Britain vows to crack down on slavery after women's rescue
By Belinda Goldsmith
LONDON (Reuters) - Britain vowed on Tuesday to step up its fight against modern-day slavery, warning that the discovery last month of three women imprisoned for 30 years in horrific conditions in London was just the tip of the iceberg.
Home Secretary Theresa May said police last week rescued a further 17 people in Leeds, northern England, mainly Slovakians, who were living in poor housing with no access to local support services while forced to work long hours for little or no pay.
Speaking at an international women's rights conference, she said there had never been a more urgent need to tackle modern slavery which can include human trafficking, forced labor and marriage, sexual exploitation and domestic servitude.
"We all know that there are countless more examples of this hidden crime at this very second, in this very country," May told the second annual Trust Women conference, organized by the Thomson Reuters Foundation and International New York Times.

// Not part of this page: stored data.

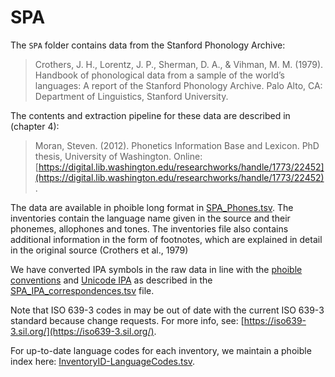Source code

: # SPA

The `SPA` folder contains data from the Stanford Phonology Archive:

> Crothers, J. H., Lorentz, J. P., Sherman, D. A., & Vihman, M. M. (1979). Handbook of phonological data from a sample of the world’s languages: A report of the Stanford Phonology Archive. Palo Alto, CA: Department of Linguistics, Stanford University.

The contents and extraction pipeline for these data are described in (chapter 4):

> Moran, Steven. (2012). Phonetics Information Base and Lexicon. PhD thesis, University of Washington. Online: [https://digital.lib.washington.edu/researchworks/handle/1773/22452](https://digital.lib.washington.edu/researchworks/handle/1773/22452).

The data are available in phoible long format in [SPA_Phones.tsv](SPA_Phones.tsv). The inventories contain the language name given in the source and their phonemes, allophones and tones. The inventories file also contains additional information in the form of footnotes, which are explained in detail in the original source (Crothers et al., 1979)

We have converted IPA symbols in the raw data in line with the [phoible conventions](http://phoible.github.io/conventions/) and [Unicode IPA](http://langsci-press.org/catalog/book/176) as described in the [SPA_IPA_correspondences.tsv](SPA_IPA_correspondences.tsv) file.

Note that ISO 639-3 codes in may be out of date with the current ISO 639-3 standard because change requests. For more info, see: [https://iso639-3.sil.org/](https://iso639-3.sil.org/).

For up-to-date language codes for each inventory, we maintain a phoible index here:
[InventoryID-LanguageCodes.tsv](../../mappings/InventoryID-LanguageCodes.tsv).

"This is simply unacceptable in modern day Britain."
May said it was impossible to know the true scale of modern slavery in the UK or other countries as it was a hidden crime and many victims suffered in silence, too scared to speak out.

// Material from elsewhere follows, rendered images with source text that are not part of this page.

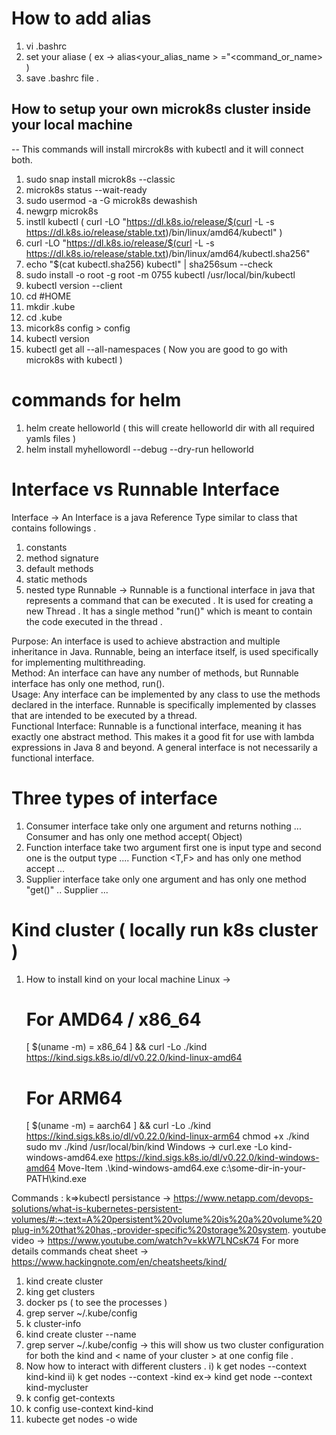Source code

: # How to add alias 
1. vi .bashrc
2. set your aliase ( ex -> alias<your_alias_name > ="<command_or_name> )
3. save .bashrc file .


## How to setup your own microk8s cluster inside your local machine
-- This commands will install mircrok8s with kubectl and it will connect both.

1. sudo snap install microk8s --classic
2. microk8s status --wait-ready
3. sudo usermod -a -G microk8s dewashish
4. newgrp microk8s
5. instll kubectl ( curl -LO "https://dl.k8s.io/release/$(curl -L -s https://dl.k8s.io/release/stable.txt)/bin/linux/amd64/kubectl" )
6. curl -LO "https://dl.k8s.io/release/$(curl -L -s https://dl.k8s.io/release/stable.txt)/bin/linux/amd64/kubectl.sha256"
7. echo "$(cat kubectl.sha256)  kubectl" | sha256sum --check
8. sudo install -o root -g root -m 0755 kubectl /usr/local/bin/kubectl
9. kubectl version --client
10. cd #HOME
11. mkdir .kube
12. cd .kube
13. micork8s config > config
14. kubectl version
15. kubectl get all --all-namespaces
    ( Now you are good to go with microk8s with kubectl ) 

# commands for helm 
1. helm create helloworld ( this will create helloworld dir with all required yamls files )
2. helm install myhellowordl --debug --dry-run helloworld

# Interface vs Runnable Interface 
Interface -> An Interface is a java Reference Type similar to class that contains followings .
1. constants
2. method signature
3. default methods
4. static methods
5. nested type
Runnable -> Runnable is a functional interface in java that represents a command that can be executed . It is used for creating a new Thread . It has a single method "run()" which is meant to contain the code executed in the thread .

Purpose: An interface is used to achieve abstraction and multiple inheritance in Java. Runnable, being an interface itself, is used specifically for implementing multithreading.  
Method: An interface can have any number of methods, but Runnable interface has only one method, run().  
Usage: Any interface can be implemented by any class to use the methods declared in the interface. Runnable is specifically implemented by classes that are intended to be executed by a thread.  
Functional Interface: Runnable is a functional interface, meaning it has exactly one abstract method. This makes it a good fit for use with lambda expressions in Java 8 and beyond. A general interface is not necessarily a functional interface.

# Three types of interface 
1. Consumer interface take only one argument and returns nothing ... Consumer<T> and has only one method accept( Object)
2. Function interface take two argument first one is input type and second one is the output type .... Function <T,F> and has only one method accept ...
3. Supplier interface take only one argument and has only one method "get()" .. Supplier<T> ...

# Kind cluster ( locally run k8s cluster ) 
1. How to install kind on your local machine
   Linux ->
   # For AMD64 / x86_64
    [ $(uname -m) = x86_64 ] && curl -Lo ./kind https://kind.sigs.k8s.io/dl/v0.22.0/kind-linux-amd64
   # For ARM64
    [ $(uname -m) = aarch64 ] && curl -Lo ./kind https://kind.sigs.k8s.io/dl/v0.22.0/kind-linux-arm64
   chmod +x ./kind
   sudo mv ./kind /usr/local/bin/kind
Windows ->
  curl.exe -Lo kind-windows-amd64.exe https://kind.sigs.k8s.io/dl/v0.22.0/kind-windows-amd64
  Move-Item .\kind-windows-amd64.exe c:\some-dir-in-your-PATH\kind.exe

Commands :
k=>kubectl 
persistance -> https://www.netapp.com/devops-solutions/what-is-kubernetes-persistent-volumes/#:~:text=A%20persistent%20volume%20is%20a%20volume%20plug-in%20that%20has,-provider-specific%20storage%20system.
youtube video -> https://www.youtube.com/watch?v=kkW7LNCsK74
For more details commands cheat sheet -> https://www.hackingnote.com/en/cheatsheets/kind/
1. kind create cluster 
2. king get clusters 
3. docker ps ( to see the processes ) 
4. grep server ~/.kube/config
5. k cluster-info 
6. kind create cluster --name <Name your cluster> 
7. grep server ~/.kube/config -> this will show us two cluster configuration for both the kind and < name of your cluster > at one config file .
8. Now how to interact with different clusters .
   i) k get nodes --context kind-kind
   ii) k get nodes --context <Name your Clusters >-kind
       ex-> kind get node --context kind-mycluster
9. k config get-contexts 
10. k config use-context kind-kind
11. kubecte get nodes -o wide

The inaugural global slavery index released by the charity Walk Free in October estimated there are almost 30 million people living in slavery, with almost half of those in India.
The index suggested at least 4,400 people were enslaved in Britain with May adding the number of potential victims reported last year to Britain's National Referral Mechanism set up to identify human trafficking victims rose by 25 percent to 1,200. Continued...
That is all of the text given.